Su salto a la política fue de la mano de IU, formación de la cual llegó a ser coordinadora en Galicia (cargo que dejó en 2017), y en 2007 fue elegida edil en el Ayuntamiento de Ferrol, donde formó un Gobierno de coalición con el PSOE y ejerció como teniente de alcalde.
ASCENSO POLÍTICO
También fue candidata de IU en las elecciones autonómicas gallegas de 2005 y 2009, sin obtener representación, pero sí lo logró posteriormente en 2012, al encabezar una candidatura amplia de fuerzas de izquierda (con Anova y Equo) bajo la marca Alternativa Galega de Esquerda (AGE).
Yolanda Díaz anuncia que no repetirá como candidata de Sumar en las próximas elecciones
Además, en los comicios de 2012 contó entre sus asesores con Pablo Iglesias, que dos años después lanzaría Podemos, y con el que entabló una relación política de sintonía que se prolongaría durante años, aunque actualmente mantienen posiciones distanciadas.
También en esa etapa hizo labor de oposición al actual líder del PP, Alberto Núñez Feijóo.
Con las elecciones generales de 2015, dio el salto a la política nacional al ser elegida diputada por Galicia bajo la coalición En Marea, que integró a Anova, Podemos e IU. Fue un proyecto de reagrupación de la izquierda que evoca a la actual plataforma Sumar.
A partir de entonces, se convirtió en uno de los referentes del grupo confederal, adscrita a áreas relacionadas con la economía y la industria, y pasó a formar parte del núcleo cercano a Iglesias, con quien compartió el criterio de que el acuerdo con el PSOE tras las elecciones de 2019 debía implicar la entrada en un Gobierno de coalición.
Precisamente en otoño de ese año decidió dejar la militancia de IU, en discrepancia con la postura de la ejecutiva encabezada por Alberto Garzón, y su adscripción política se limitó exclusivamente al PCE.
GESTIÓN Y DESGASTE
Fue Iglesias quien la propuso como ministra de Trabajo y Economía Social a Pedro Sánchez, una de las carteras más relevantes del socio minoritario del Ejecutivo, cargo al que accedió en enero de 2020. Posteriormente, al abandonar Iglesias la política estatal, fue designada como vicepresidenta segunda y referente electoral.
Las tensiones con Podemos afloraron con actos políticos sin presencia de Irene Montero e Ione Belarra, que los ‘morados’ interpretaron como el origen de Sumar.
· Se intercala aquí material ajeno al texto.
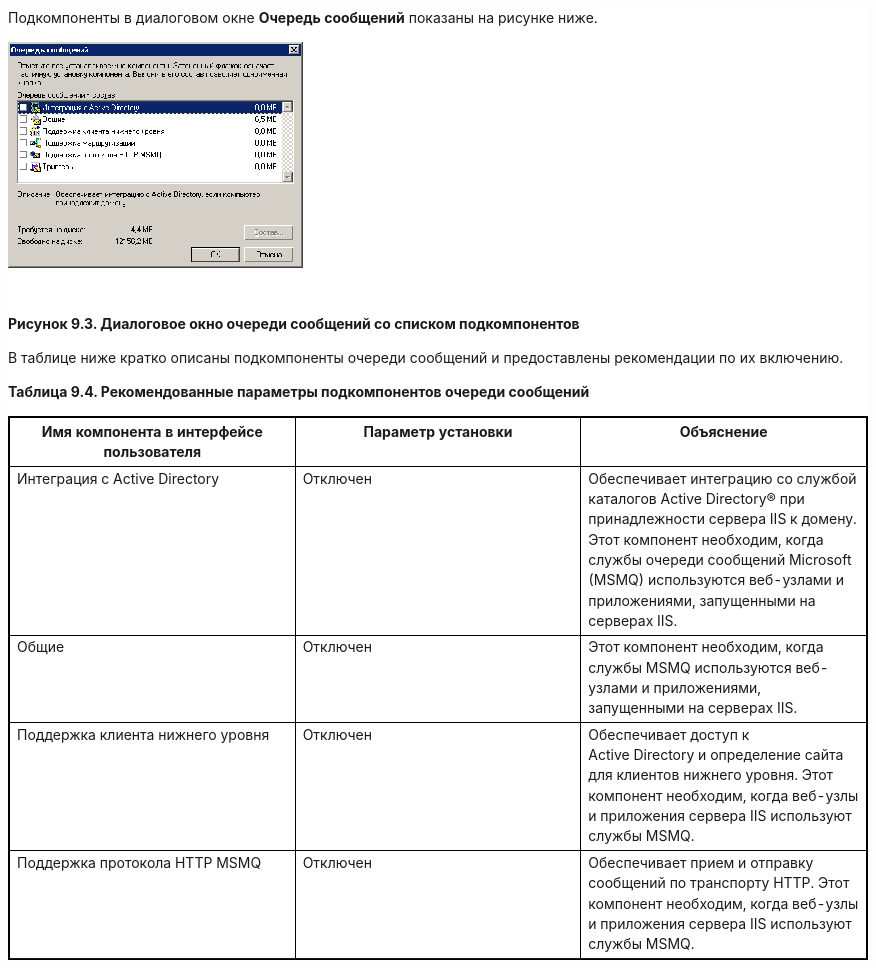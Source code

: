 Подкомпоненты в диалоговом окне **Очередь сообщений** показаны на рисунке ниже.
  
[![](images/Cc163131.sgfg0903(ru-ru,TechNet.10).gif)](https://technet.microsoft.com/ru-ru/cc163131.sgfg0903_big(ru-ru,technet.10).gif)
  
**Рисунок 9.3. Диалоговое окно очереди сообщений со списком подкомпонентов**
  
В таблице ниже кратко описаны подкомпоненты очереди сообщений и предоставлены рекомендации по их включению.
  
**Таблица 9.4. Рекомендованные параметры подкомпонентов очереди сообщений**

 
<table style="border:1px solid black;">
<colgroup>
<col width="33%" />
<col width="33%" />
<col width="33%" />
</colgroup>
<thead>
<tr class="header">
<th style="border:1px solid black;" >Имя компонента в интерфейсе пользователя</th>
<th style="border:1px solid black;" >Параметр установки</th>
<th style="border:1px solid black;" >Объяснение</th>
</tr>
</thead>
<tbody>
<tr class="odd">
<td style="border:1px solid black;">Интеграция с Active Directory</td>
<td style="border:1px solid black;">Отключен</td>
<td style="border:1px solid black;">Обеспечивает интеграцию со службой каталогов Active<em> </em>Directory® при принадлежности сервера IIS к домену. Этот компонент необходим, когда службы очереди сообщений Microsoft (MSMQ) используются веб-узлами и приложениями, запущенными на серверах IIS.</td>
</tr>
<tr class="even">
<td style="border:1px solid black;">Общие</td>
<td style="border:1px solid black;">Отключен</td>
<td style="border:1px solid black;">Этот компонент необходим, когда службы MSMQ используются веб-узлами и приложениями, запущенными на серверах IIS.</td>
</tr>
<tr class="odd">
<td style="border:1px solid black;">Поддержка клиента нижнего уровня</td>
<td style="border:1px solid black;">Отключен</td>
<td style="border:1px solid black;">Обеспечивает доступ к Active<em> </em>Directory и определение сайта для клиентов нижнего уровня. Этот компонент необходим, когда веб-узлы и приложения сервера IIS используют службы MSMQ.</td>
</tr>
<tr class="even">
<td style="border:1px solid black;">Поддержка протокола HTTP MSMQ</td>
<td style="border:1px solid black;">Отключен</td>
<td style="border:1px solid black;">Обеспечивает прием и отправку сообщений по транспорту HTTP. Этот компонент необходим, когда веб-узлы и приложения сервера IIS используют службы MSMQ.</td>
</tr>
<tr class="odd">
Díaz acumuló hitos de gestión como la reforma laboral, la subida del salario mínimo o los ERTE durante la pandemia, lo que reforzó su valoración pública.
Inició después su proceso de escucha y formalizó su candidatura en abril de 2023 en Madrid, sin Podemos, evidenciando el choque interno. Finalmente, en las elecciones del 23J, Sumar concurrió junto a una quincena de formaciones, incluido Podemos, logrando más de tres millones de votos y siendo clave para un nuevo Gobierno de coalición con el PSOE.
Sin embargo, el proyecto comenzó a erosionarse tras los reveses electorales de 2024, especialmente en las elecciones europeas, que llevaron a Díaz a dimitir como líder orgánica de Sumar.
A ello se sumó la imposibilidad de sacar adelante la reducción de jornada, una de sus principales banderas, y las llamadas a una renovación de liderazgos en la izquierda alternativa. Tras su ausencia en el acto de refundación de la coalición entre Sumar, IU, Más Madrid y Comuns, Díaz ha formalizado su renuncia a ser candidata en futuras elecciones generales, abriendo una nueva etapa en la izquierda alternativa.